* DATA PROVIDED:

_ _ _ _

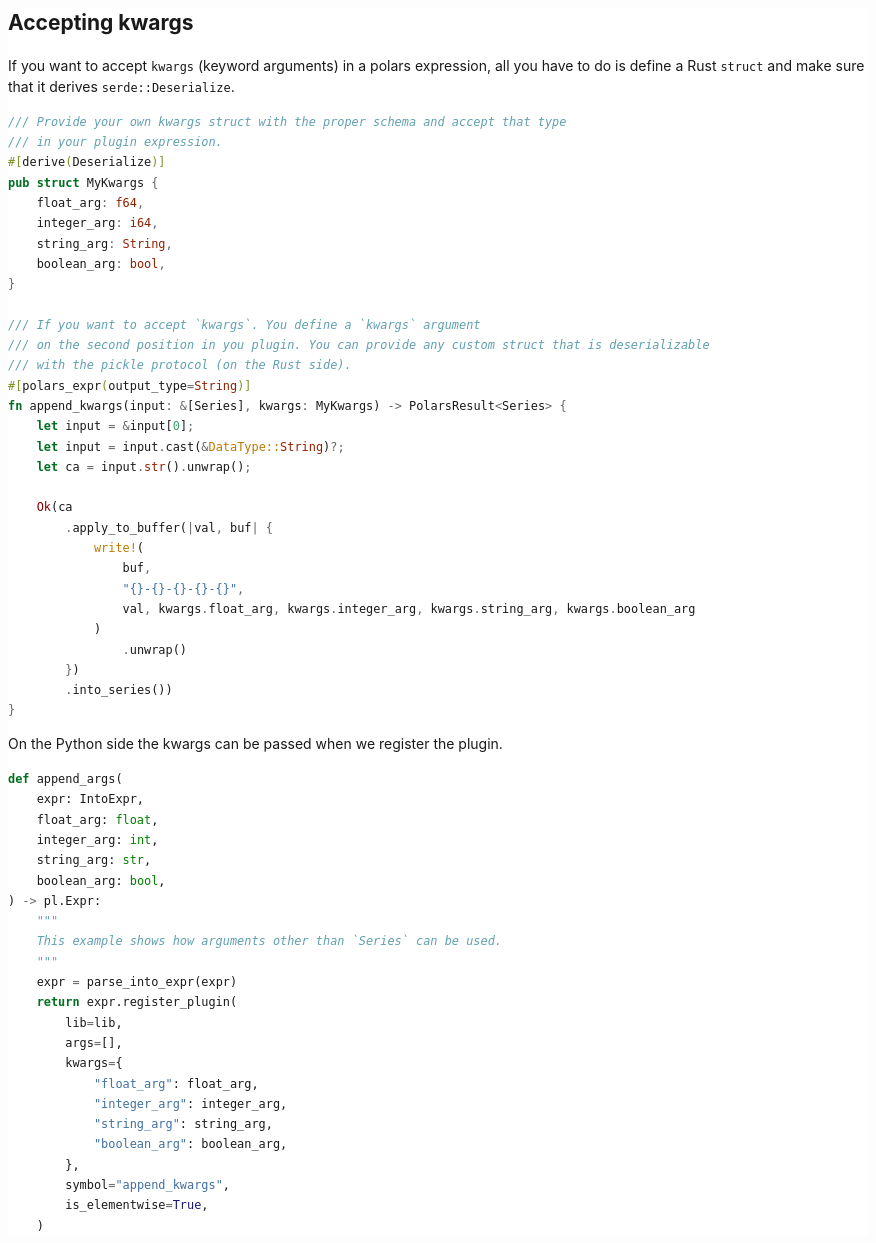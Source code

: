 ## Accepting kwargs

If you want to accept `kwargs` (keyword arguments) in a polars expression, all you have to do is define a Rust `struct`
and make sure that it derives `serde::Deserialize`.

```rust
/// Provide your own kwargs struct with the proper schema and accept that type
/// in your plugin expression.
#[derive(Deserialize)]
pub struct MyKwargs {
    float_arg: f64,
    integer_arg: i64,
    string_arg: String,
    boolean_arg: bool,
}

/// If you want to accept `kwargs`. You define a `kwargs` argument
/// on the second position in you plugin. You can provide any custom struct that is deserializable
/// with the pickle protocol (on the Rust side).
#[polars_expr(output_type=String)]
fn append_kwargs(input: &[Series], kwargs: MyKwargs) -> PolarsResult<Series> {
    let input = &input[0];
    let input = input.cast(&DataType::String)?;
    let ca = input.str().unwrap();

    Ok(ca
        .apply_to_buffer(|val, buf| {
            write!(
                buf,
                "{}-{}-{}-{}-{}",
                val, kwargs.float_arg, kwargs.integer_arg, kwargs.string_arg, kwargs.boolean_arg
            )
                .unwrap()
        })
        .into_series())
}
```

On the Python side the kwargs can be passed when we register the plugin.

```python
def append_args(
    expr: IntoExpr,
    float_arg: float,
    integer_arg: int,
    string_arg: str,
    boolean_arg: bool,
) -> pl.Expr:
    """
    This example shows how arguments other than `Series` can be used.
    """
    expr = parse_into_expr(expr)
    return expr.register_plugin(
        lib=lib,
        args=[],
        kwargs={
            "float_arg": float_arg,
            "integer_arg": integer_arg,
            "string_arg": string_arg,
            "boolean_arg": boolean_arg,
        },
        symbol="append_kwargs",
        is_elementwise=True,
    )
```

_ _ _ _

* EXERCISE REQUIREMENTS: Skip every picture and transcribe the data above exactly.

* OUTPUT OF THE EXERCISE:
Source code

: ## Accepting kwargs

If you want to accept `kwargs` (keyword arguments) in a polars expression, all you have to do is define a Rust `struct`
and make sure that it derives `serde::Deserialize`.

```rust
/// Provide your own kwargs struct with the proper schema and accept that type
/// in your plugin expression.
#[derive(Deserialize)]
pub struct MyKwargs {
    float_arg: f64,
    integer_arg: i64,
    string_arg: String,
    boolean_arg: bool,
}

/// If you want to accept `kwargs`. You define a `kwargs` argument
/// on the second position in you plugin. You can provide any custom struct that is deserializable
/// with the pickle protocol (on the Rust side).
#[polars_expr(output_type=String)]
fn append_kwargs(input: &[Series], kwargs: MyKwargs) -> PolarsResult<Series> {
    let input = &input[0];
    let input = input.cast(&DataType::String)?;
    let ca = input.str().unwrap();

    Ok(ca
        .apply_to_buffer(|val, buf| {
            write!(
                buf,
                "{}-{}-{}-{}-{}",
                val, kwargs.float_arg, kwargs.integer_arg, kwargs.string_arg, kwargs.boolean_arg
            )
                .unwrap()
        })
        .into_series())
}
```

On the Python side the kwargs can be passed when we register the plugin.

```python
def append_args(
    expr: IntoExpr,
    float_arg: float,
    integer_arg: int,
    string_arg: str,
    boolean_arg: bool,
) -> pl.Expr:
    """
    This example shows how arguments other than `Series` can be used.
    """
    expr = parse_into_expr(expr)
    return expr.register_plugin(
        lib=lib,
        args=[],
        kwargs={
            "float_arg": float_arg,
            "integer_arg": integer_arg,
            "string_arg": string_arg,
            "boolean_arg": boolean_arg,
        },
        symbol="append_kwargs",
        is_elementwise=True,
    )
```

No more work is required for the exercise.